I'm a provider that only offers CBJ because I have a lot of partners in and out of the hobby and I prefer it covered to keep everyone safer. I understand that a lot of folks who come to me prefer to keep it covered for very many similar reasons. Most providers will not offer BBFS and so a CBJ does not necessarily signal you demeaning her. Own your needs and desires and go with confidence. It brings out your sexy I promise you!

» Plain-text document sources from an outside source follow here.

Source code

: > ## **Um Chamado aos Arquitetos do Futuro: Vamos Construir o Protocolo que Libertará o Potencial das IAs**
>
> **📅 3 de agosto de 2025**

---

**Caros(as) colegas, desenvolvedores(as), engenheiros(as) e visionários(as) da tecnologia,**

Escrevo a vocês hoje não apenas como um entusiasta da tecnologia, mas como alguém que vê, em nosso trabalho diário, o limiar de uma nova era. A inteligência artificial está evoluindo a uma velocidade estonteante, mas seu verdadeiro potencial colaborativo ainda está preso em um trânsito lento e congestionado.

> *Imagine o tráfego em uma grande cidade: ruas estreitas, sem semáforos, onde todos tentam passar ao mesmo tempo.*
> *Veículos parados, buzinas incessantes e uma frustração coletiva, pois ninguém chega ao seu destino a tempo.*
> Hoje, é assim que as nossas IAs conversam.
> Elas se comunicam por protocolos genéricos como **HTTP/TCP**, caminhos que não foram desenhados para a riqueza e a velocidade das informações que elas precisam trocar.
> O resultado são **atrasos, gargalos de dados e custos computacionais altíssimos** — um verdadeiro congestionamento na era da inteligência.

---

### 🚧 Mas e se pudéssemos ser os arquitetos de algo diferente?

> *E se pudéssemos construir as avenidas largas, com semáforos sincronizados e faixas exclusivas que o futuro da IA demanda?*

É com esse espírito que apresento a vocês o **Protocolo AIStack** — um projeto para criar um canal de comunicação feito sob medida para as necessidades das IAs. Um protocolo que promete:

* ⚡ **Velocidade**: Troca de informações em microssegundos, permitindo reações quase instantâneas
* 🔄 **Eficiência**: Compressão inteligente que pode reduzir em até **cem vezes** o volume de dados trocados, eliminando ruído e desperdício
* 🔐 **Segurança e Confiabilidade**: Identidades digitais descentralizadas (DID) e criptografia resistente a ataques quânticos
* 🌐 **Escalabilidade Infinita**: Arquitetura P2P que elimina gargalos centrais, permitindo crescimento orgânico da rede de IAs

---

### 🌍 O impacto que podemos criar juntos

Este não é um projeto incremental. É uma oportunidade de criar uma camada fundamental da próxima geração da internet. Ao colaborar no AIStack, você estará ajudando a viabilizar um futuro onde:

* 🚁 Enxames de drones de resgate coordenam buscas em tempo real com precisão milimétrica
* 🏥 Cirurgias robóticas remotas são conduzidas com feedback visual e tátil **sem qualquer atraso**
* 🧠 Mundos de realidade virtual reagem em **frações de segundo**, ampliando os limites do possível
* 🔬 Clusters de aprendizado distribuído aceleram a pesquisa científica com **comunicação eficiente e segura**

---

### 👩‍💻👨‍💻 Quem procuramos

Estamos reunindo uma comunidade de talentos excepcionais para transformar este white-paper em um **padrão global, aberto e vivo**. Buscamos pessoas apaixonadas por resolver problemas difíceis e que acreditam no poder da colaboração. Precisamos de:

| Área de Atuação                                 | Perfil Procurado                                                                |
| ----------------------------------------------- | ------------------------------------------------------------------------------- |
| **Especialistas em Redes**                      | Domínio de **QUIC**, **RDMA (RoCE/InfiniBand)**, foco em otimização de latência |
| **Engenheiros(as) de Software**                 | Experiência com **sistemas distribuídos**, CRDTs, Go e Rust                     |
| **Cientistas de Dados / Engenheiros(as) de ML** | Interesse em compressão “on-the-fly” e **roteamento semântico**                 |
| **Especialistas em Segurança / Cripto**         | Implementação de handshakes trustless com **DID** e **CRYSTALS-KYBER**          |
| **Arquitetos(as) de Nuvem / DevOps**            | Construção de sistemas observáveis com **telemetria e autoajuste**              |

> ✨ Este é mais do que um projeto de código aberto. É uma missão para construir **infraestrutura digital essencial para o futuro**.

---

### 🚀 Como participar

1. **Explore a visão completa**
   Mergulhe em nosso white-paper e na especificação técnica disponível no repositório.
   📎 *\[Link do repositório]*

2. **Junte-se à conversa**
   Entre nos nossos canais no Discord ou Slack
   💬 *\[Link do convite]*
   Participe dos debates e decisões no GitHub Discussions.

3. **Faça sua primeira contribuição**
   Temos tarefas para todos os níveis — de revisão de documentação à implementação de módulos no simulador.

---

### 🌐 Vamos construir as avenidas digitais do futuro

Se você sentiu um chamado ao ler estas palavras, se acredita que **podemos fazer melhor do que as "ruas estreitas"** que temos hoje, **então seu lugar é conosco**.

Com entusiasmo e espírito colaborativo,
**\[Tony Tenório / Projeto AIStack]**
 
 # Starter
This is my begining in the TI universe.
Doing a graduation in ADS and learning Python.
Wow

It's your choice, and respectfully, Myself and other ladies I know, Are Very Happy to Satisfy All Your Wants And Needs...well with in Reason...😚 Wink 💋💋
Because i began to feel uneasy about it. (nose about my twitter for more info there). I even then, would have had a beaming glow of appreciation. I dont love doing BBJ. Never did, never will. Its unnerving. So, i would have thanked you and smiled.
I have no problem with it. It is whatever the gentlemen's preference is. If he would like to have a CBJ over a BBBJ that is his totally is personal preference.
If a lady asked me to lick a piece of latex placed over her hot pussy, I'd decline. I would think that sucking on latex would be rather disgusting. I would never ask a lady to do that.
Our job is to be the provider for your fun and pleasure. As long as its within the guidelines already laid out then ask. I dont blink an eye when a guy asks me to do what some would consider ordinary. We also have our preferences. The worst she would say is no. Is feels offended then she is in wrong profession. If it says no anal and you ask for that it may be out of line but still you never know till you ask.
A lady should never be offended by such a request, and if she is, that is not good. I usually do BBBJ but not to completion. If they want to finish I let them know that we would then need to use a condom for me to do the BJ to completion.